Rituals of Kinship: Ancestors, Memory, and More-Than-Human Relations in Anna Maskava’s Work
Anna Maskava, Bare Life, 2025. Performance presented at the Cēsis Art Festival. Photo by Jānis Porietis
The article “Rituals of Kinship: Ancestors, Memory, and More-Than-Human Relations in Anna Maskava’s Work” examines the artistic practice of Latvian artist Anna Maskava (b. 1990), integrating autobiographical, genealogical, and interspecies dimensions of kinship. Drawing on studies of autobiography, memory, and ritual, as well as posthumanist theory, the article explores how Maskava transforms personal experience, generational inheritance, and relationships into performative rituals of kinship.

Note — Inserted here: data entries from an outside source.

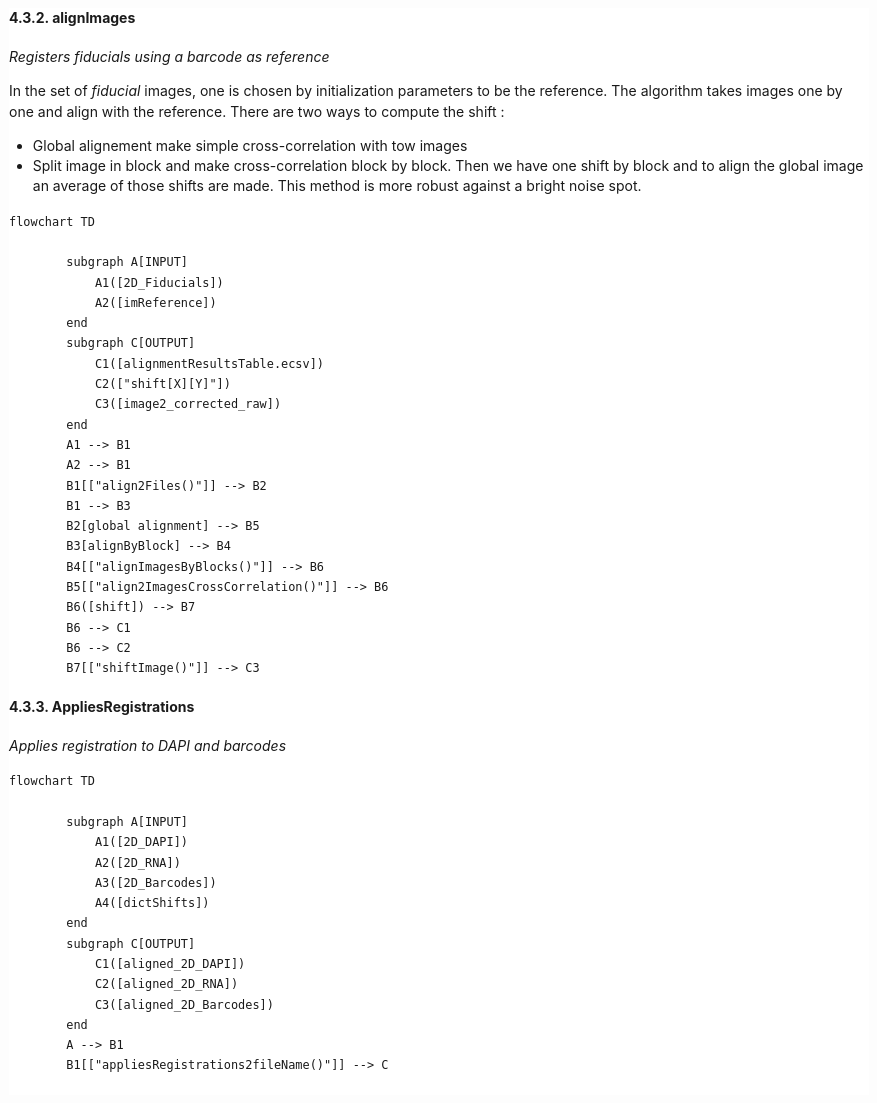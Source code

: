 #### 4.3.2. alignImages
*Registers fiducials using a barcode as reference*

In the set of *fiducial* images, one is chosen by initialization parameters to be the reference. 
The algorithm takes images one by one and align with the reference.
There are two ways to compute the shift :
- Global alignement make simple cross-correlation with tow images
- Split image in block and make cross-correlation block by block. Then we have one shift by block and to align the global image an average of those shifts are made. This method is more robust against a bright noise spot.
```{mermaid}
flowchart TD

		subgraph A[INPUT]
			A1([2D_Fiducials])
			A2([imReference])
		end
		subgraph C[OUTPUT]
			C1([alignmentResultsTable.ecsv])
			C2(["shift[X][Y]"])
			C3([image2_corrected_raw])
		end
		A1 --> B1
		A2 --> B1
		B1[["align2Files()"]] --> B2
		B1 --> B3
		B2[global alignment] --> B5
		B3[alignByBlock] --> B4
		B4[["alignImagesByBlocks()"]] --> B6
		B5[["align2ImagesCrossCorrelation()"]] --> B6
		B6([shift]) --> B7
		B6 --> C1
		B6 --> C2
		B7[["shiftImage()"]] --> C3

```

#### 4.3.3. AppliesRegistrations
*Applies registration to DAPI and barcodes*
```{mermaid}
flowchart TD

		subgraph A[INPUT]
			A1([2D_DAPI])
			A2([2D_RNA])
			A3([2D_Barcodes])
			A4([dictShifts])
		end
		subgraph C[OUTPUT]
			C1([aligned_2D_DAPI])
			C2([aligned_2D_RNA])
			C3([aligned_2D_Barcodes])
		end
		A --> B1
		B1[["appliesRegistrations2fileName()"]] --> C
	
```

Through analyses of works such as 1997, Milk and Vodka, Expelled from the Kin, Ancestral Body, Animacy, Bare Life, and Ancestor II / 65 kg of the Past, the author demonstrates how the concept of kinship emerges as a dynamic, relational network of memory. In Maskava’s autobiographical works, memories of childhood and adolescence come to the fore; in works engaging with family history, generational memory is activated through the method of fabulation; meanwhile, her interspecies performances are grounded in modes of co-existence characterized by vulnerability, attentiveness, and material agency. Situating Maskava’s practice within the broader context of contemporary art in Latvia and acknowledging the author’s curatorial and pedagogical engagement in the artist’s professional development, the article argues that Maskava’s works reconceptualize kinship as an embodied, material, and more-than-human relational practice, revealing a close affinity with posthumanist ideas.